### Dataset entries
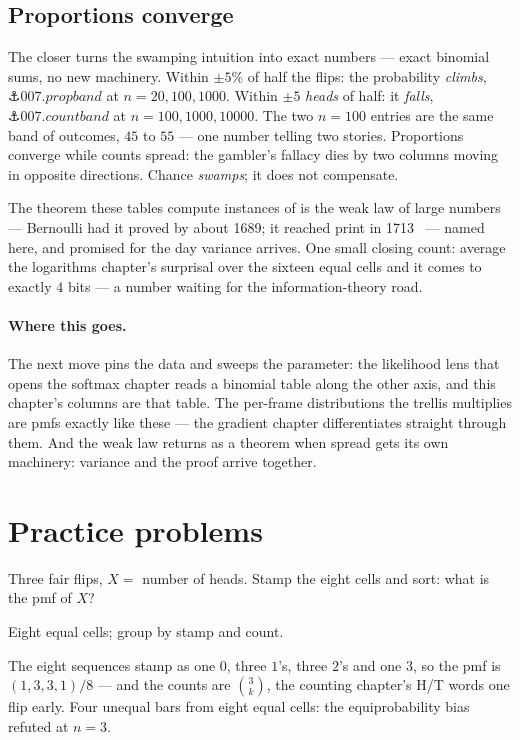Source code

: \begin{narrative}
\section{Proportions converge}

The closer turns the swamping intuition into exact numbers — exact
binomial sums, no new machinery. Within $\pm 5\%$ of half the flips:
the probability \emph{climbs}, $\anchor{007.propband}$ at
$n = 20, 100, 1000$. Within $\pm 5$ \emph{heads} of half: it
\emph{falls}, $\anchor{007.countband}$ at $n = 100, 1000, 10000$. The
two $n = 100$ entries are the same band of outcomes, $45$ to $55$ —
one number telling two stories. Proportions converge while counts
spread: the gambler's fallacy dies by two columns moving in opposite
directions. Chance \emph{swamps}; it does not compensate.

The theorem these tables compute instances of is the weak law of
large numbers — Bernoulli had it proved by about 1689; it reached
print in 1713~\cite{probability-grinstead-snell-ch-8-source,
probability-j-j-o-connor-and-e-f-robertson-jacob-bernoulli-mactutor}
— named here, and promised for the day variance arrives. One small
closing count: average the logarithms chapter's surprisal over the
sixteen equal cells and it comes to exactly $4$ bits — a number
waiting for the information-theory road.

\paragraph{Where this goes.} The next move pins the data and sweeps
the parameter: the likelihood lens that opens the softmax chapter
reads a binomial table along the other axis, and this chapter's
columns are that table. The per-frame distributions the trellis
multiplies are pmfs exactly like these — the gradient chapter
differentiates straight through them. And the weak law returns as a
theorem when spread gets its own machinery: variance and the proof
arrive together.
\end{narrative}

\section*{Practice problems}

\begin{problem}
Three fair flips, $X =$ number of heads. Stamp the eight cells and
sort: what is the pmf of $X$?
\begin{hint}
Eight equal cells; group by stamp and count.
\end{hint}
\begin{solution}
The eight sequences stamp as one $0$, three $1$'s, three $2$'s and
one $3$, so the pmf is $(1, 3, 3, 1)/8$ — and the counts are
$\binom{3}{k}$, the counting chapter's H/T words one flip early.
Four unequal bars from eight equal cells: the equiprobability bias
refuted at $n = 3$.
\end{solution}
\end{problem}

---

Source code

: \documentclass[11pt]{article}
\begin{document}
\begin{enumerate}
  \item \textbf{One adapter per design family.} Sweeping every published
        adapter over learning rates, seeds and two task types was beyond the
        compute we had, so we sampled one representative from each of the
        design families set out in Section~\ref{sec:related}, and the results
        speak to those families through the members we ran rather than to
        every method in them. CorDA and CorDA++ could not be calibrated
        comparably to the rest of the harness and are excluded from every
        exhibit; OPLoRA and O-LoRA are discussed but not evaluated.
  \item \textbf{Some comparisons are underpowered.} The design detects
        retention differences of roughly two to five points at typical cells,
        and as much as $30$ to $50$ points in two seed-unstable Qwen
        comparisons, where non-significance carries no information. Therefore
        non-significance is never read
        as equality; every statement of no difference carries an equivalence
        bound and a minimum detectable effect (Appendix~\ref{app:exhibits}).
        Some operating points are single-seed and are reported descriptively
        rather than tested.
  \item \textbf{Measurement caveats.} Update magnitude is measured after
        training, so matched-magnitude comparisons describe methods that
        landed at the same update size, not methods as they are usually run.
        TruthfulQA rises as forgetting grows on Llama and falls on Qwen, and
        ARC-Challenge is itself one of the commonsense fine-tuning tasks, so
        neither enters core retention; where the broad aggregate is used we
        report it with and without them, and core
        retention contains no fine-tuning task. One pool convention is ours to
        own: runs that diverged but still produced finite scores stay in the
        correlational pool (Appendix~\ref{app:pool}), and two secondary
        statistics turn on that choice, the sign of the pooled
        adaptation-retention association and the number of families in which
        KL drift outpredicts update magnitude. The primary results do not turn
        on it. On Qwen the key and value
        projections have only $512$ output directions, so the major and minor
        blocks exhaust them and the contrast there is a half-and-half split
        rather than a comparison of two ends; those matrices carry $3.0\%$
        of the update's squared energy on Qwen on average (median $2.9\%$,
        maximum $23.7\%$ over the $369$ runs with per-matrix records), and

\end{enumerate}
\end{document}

==

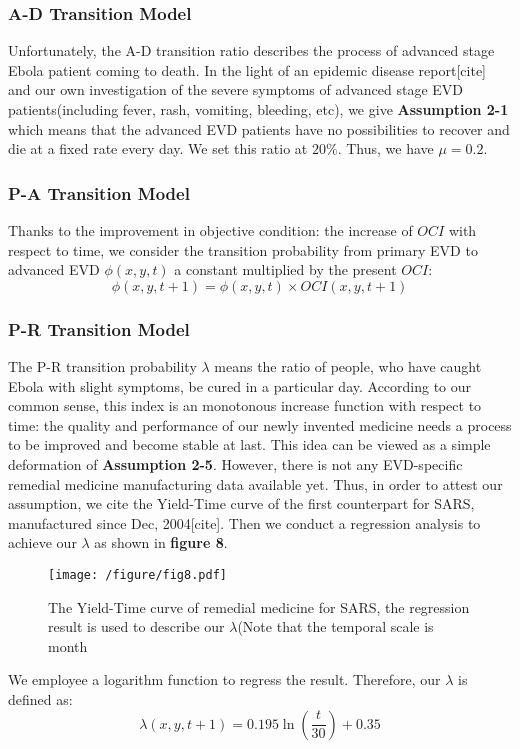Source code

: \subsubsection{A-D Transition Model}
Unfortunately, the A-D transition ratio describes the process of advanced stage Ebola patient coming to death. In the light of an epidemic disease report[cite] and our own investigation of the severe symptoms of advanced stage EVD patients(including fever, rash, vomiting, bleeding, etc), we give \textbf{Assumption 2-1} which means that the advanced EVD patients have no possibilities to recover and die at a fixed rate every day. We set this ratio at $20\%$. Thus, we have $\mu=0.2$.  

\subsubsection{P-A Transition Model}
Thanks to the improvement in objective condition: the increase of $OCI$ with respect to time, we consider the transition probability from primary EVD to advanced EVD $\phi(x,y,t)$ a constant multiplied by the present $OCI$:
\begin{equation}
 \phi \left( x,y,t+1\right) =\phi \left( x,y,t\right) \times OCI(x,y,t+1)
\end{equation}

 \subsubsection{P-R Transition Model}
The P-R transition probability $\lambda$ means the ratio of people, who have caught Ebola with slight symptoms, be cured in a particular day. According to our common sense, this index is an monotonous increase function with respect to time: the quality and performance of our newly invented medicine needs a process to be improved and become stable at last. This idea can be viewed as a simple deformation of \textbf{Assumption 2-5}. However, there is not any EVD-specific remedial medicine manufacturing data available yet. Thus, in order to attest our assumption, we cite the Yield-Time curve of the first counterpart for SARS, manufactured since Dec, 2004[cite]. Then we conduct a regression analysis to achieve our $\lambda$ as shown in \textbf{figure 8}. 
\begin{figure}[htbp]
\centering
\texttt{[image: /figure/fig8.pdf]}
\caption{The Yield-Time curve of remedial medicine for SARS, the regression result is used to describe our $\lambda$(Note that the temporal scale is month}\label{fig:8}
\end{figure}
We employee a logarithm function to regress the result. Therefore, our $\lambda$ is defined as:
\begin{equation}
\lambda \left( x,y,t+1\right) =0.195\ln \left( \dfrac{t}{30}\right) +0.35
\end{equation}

### Work order
Out of the material above, output word for word the line with "exhibit; OPLoRA and", the line with "as equality; every", and all lines between them, with nothing else.

### Solution to this task
        exhibit; OPLoRA and O-LoRA are discussed but not evaluated.
  \item \textbf{Some comparisons are underpowered.} The design detects
        retention differences of roughly two to five points at typical cells,
        and as much as $30$ to $50$ points in two seed-unstable Qwen
        comparisons, where non-significance carries no information. Therefore
        non-significance is never read
        as equality; every statement of no difference carries an equivalence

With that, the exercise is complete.